REFLECTIONS ON FILM CULTURE

DAILY | Silent Winter 2013

“The San Francisco Silent Film Festival’s (SFSFF) one-day winter program has become a welcome tradition, helping silent film fanatics endure the long months between the organization’s main festival held each July,” begins Michael Hawley. “While last year’s winter event took the form of a triumphant mounting of Abel Gance‘s Napoleon at Oakland’s Paramount Theatre, this year it’s back to the Castro Theatre for a single 13-hour marathon of silent era classics.” Happening today. Michael previews Silent Winter 2013‘s five programs: “a silent Snow White, a trio of Buster Keaton shorts, a Douglas Fairbanks blockbuster, Mary Pickford‘s last silent and F.W. Murnau‘s Faust—are all SFSFF premieres and I can’t imagine missing out on any of them.”

Snow White

“Silent Winter’s earliest (1916) and latest films (1927) are both buoyed by charismatic leading ladies,” notes Cheryl Eddy in the Bay Guardian: “Marguerite Clark, in J. Searle Dawley‘s Snow White, and Mary Pickford in Sam Taylor‘s My Best Girl. Clark, who found early fame as a Broadway star, was already in her 30s by the time film acting became a viable career option. No matter—she’s believably girlish as the princess with ‘skin white as snow,’ hated by her jealous stepmother, whose own beauty comes courtesy of witchcraft. (Dig the proto-Witchiepoo who helps the conniving queen in her various evil schemes, and her giant kitty helper, too.) A teenage Walt Disney saw the film in 1917 and made animation history with the same story 20 years later—though his heroine lacks Clark’s easy effervescence.”

The Examiner‘s Sean Martinfield talks with the festival’s artistic director, Anita Monga, about the restoration of the print of Snow White, found in the Netherlands, while Michael Guillén talks with her about a wide range of topics, including a favorite of hers, Buster Keaton, “an absolute genius of cinema.

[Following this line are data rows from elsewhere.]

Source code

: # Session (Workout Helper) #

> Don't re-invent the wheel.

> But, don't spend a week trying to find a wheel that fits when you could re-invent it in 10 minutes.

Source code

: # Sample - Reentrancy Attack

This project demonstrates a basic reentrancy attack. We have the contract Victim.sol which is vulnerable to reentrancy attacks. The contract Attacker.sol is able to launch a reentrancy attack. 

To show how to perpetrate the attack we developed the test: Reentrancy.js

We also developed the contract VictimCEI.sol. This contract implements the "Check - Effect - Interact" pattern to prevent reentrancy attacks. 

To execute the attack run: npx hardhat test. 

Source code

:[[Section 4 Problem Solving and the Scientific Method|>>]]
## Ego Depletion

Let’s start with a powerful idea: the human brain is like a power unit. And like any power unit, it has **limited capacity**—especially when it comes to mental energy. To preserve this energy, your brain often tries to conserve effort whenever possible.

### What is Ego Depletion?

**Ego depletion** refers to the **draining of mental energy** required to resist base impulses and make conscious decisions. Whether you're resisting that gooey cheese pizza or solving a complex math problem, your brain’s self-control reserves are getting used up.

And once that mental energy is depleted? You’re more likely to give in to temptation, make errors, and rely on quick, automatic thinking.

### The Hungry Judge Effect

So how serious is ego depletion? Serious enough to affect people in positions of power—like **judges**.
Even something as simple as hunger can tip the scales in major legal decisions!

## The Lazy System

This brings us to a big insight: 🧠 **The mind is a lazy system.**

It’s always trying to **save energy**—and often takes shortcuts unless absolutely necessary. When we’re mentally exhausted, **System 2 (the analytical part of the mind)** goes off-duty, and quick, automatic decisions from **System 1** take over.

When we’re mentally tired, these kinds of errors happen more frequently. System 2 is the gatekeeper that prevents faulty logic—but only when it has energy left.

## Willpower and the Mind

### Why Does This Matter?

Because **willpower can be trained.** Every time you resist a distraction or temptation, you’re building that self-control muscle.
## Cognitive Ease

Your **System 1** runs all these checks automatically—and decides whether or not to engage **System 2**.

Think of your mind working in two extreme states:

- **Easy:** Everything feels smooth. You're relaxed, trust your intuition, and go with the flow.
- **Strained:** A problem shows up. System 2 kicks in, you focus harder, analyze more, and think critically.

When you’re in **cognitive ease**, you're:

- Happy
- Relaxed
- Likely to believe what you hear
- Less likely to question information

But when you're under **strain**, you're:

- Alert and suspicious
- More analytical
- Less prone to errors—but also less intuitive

And I’m not talking about silent cinema, I’m talking about cinema period. No one has surpassed Buster Keaton in intellectual, physical, or technical prowess. He was a genius at film itself. He understood that form of storytelling. Keaton happened to be making his masterpieces at a time when sound could not be married to the film print; but, that doesn’t mean his films don’t live forever. That’s why virtually every festival we put on has a Keaton program included. People need to know.”

Faust

In an entry on Murnau’s Faust (1926), Brian Darr notes that, in an essay collected in Weimar Cinema, Matt Elrin “makes an interesting case that Murnau was not interested in representing Goethe’s classic for the screen…, but repurposing it as a metaphor for German culture in general and cinema in particular, with Mephisto representing the seductive ‘director’ figure and Faust himself representing Germany’s literary tradition, the soul of which is being contested by those who would use or misuse it for their own purposes…. Elrin translates a passage from critic/director Eric Rohmer, who asserted that with this film Murnau ‘was able to mobilize all the means at his disposal to ensure total mastery of [cinematic] space.'”

Update, 2/24: At the Evening Class, Michael Guillén posts notes on the introductions to screenings of Snow White, My Best Girl, The Thief of Bagdad, and the Keaton shorts.